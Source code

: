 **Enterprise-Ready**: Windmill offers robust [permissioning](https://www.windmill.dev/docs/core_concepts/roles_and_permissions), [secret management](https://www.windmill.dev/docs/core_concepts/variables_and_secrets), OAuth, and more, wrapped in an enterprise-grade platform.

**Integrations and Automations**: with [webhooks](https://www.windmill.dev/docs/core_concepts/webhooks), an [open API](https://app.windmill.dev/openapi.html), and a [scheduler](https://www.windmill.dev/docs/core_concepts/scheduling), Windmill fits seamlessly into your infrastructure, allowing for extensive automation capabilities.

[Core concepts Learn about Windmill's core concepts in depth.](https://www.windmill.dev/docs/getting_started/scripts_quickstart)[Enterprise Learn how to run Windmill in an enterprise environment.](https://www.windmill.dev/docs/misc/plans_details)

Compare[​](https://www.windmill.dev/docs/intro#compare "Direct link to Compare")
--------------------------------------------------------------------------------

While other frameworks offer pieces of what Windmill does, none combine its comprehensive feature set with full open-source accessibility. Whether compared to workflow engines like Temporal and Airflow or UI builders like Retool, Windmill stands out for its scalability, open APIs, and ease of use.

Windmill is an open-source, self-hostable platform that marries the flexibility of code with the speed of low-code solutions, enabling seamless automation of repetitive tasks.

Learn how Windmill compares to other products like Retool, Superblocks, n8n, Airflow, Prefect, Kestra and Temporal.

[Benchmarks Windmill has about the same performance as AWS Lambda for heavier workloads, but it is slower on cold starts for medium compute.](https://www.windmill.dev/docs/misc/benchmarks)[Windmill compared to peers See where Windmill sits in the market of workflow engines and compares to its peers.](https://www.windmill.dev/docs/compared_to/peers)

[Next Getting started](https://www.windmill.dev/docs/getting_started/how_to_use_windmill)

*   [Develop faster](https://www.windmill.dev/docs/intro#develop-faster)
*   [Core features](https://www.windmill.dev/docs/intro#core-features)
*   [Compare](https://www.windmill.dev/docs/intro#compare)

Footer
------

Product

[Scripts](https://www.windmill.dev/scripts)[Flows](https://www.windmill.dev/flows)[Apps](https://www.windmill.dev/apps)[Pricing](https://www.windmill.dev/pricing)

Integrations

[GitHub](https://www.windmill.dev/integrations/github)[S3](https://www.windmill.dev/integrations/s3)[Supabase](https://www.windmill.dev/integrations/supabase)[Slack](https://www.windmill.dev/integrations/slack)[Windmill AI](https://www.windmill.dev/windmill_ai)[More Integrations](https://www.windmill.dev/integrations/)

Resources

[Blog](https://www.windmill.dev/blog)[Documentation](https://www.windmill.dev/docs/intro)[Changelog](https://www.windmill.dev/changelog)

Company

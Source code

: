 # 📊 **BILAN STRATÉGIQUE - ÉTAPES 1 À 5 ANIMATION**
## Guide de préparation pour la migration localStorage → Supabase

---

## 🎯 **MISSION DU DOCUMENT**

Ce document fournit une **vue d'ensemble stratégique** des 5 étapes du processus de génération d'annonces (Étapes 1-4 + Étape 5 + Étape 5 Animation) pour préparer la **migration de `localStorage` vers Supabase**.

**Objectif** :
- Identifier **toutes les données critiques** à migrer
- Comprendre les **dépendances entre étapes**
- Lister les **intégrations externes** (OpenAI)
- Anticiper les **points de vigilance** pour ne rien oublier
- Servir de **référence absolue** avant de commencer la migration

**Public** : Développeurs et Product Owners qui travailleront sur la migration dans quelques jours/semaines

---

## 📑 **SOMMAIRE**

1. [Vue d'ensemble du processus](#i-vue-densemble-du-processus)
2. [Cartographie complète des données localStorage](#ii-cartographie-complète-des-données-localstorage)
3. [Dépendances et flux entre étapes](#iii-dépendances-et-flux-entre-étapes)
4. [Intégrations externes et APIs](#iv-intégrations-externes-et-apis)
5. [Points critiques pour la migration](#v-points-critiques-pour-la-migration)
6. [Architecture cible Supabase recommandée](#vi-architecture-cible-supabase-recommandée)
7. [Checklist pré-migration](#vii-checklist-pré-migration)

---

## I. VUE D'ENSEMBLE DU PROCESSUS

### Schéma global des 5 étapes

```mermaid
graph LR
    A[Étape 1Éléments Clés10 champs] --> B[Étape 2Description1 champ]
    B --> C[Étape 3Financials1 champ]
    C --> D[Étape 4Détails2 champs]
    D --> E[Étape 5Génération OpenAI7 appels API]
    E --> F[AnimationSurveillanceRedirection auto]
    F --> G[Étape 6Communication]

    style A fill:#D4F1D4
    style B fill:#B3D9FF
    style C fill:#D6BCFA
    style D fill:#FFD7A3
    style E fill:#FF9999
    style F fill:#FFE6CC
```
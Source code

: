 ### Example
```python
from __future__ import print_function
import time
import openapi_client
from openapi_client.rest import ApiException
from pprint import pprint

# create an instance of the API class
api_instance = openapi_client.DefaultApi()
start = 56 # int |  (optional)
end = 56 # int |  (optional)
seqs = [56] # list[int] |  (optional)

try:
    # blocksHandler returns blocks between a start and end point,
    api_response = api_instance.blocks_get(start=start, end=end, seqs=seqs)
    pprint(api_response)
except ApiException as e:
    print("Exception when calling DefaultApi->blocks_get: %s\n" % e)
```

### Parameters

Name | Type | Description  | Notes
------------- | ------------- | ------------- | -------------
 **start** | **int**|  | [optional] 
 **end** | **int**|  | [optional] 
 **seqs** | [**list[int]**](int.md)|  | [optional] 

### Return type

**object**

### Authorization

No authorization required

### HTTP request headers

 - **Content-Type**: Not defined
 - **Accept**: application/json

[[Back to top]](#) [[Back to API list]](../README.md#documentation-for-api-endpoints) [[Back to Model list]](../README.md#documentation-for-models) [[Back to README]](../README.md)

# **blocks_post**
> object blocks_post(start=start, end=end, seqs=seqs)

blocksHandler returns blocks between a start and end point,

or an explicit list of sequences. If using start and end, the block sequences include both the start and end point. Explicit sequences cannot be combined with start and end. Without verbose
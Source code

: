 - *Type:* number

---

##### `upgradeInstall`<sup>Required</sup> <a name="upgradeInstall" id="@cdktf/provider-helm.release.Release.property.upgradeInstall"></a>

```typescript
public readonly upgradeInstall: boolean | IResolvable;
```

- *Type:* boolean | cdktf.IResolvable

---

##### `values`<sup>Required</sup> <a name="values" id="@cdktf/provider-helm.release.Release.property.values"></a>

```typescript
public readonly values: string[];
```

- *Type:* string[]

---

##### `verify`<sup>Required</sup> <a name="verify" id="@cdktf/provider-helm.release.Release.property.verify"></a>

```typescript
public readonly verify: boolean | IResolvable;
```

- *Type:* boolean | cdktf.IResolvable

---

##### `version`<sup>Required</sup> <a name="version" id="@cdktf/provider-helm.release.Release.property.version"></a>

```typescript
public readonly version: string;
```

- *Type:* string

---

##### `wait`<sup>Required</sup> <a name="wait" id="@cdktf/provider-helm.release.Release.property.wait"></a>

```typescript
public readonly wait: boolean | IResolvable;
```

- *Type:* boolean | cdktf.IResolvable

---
---+---
Description of the task:
Copy out every line of the data that includes the word "Retool".

Solution:
While other frameworks offer pieces of what Windmill does, none combine its comprehensive feature set with full open-source accessibility. Whether compared to workflow engines like Temporal and Airflow or UI builders like Retool, Windmill stands out for its scalability, open APIs, and ease of use.
Learn how Windmill compares to other products like Retool, Superblocks, n8n, Airflow, Prefect, Kestra and Temporal.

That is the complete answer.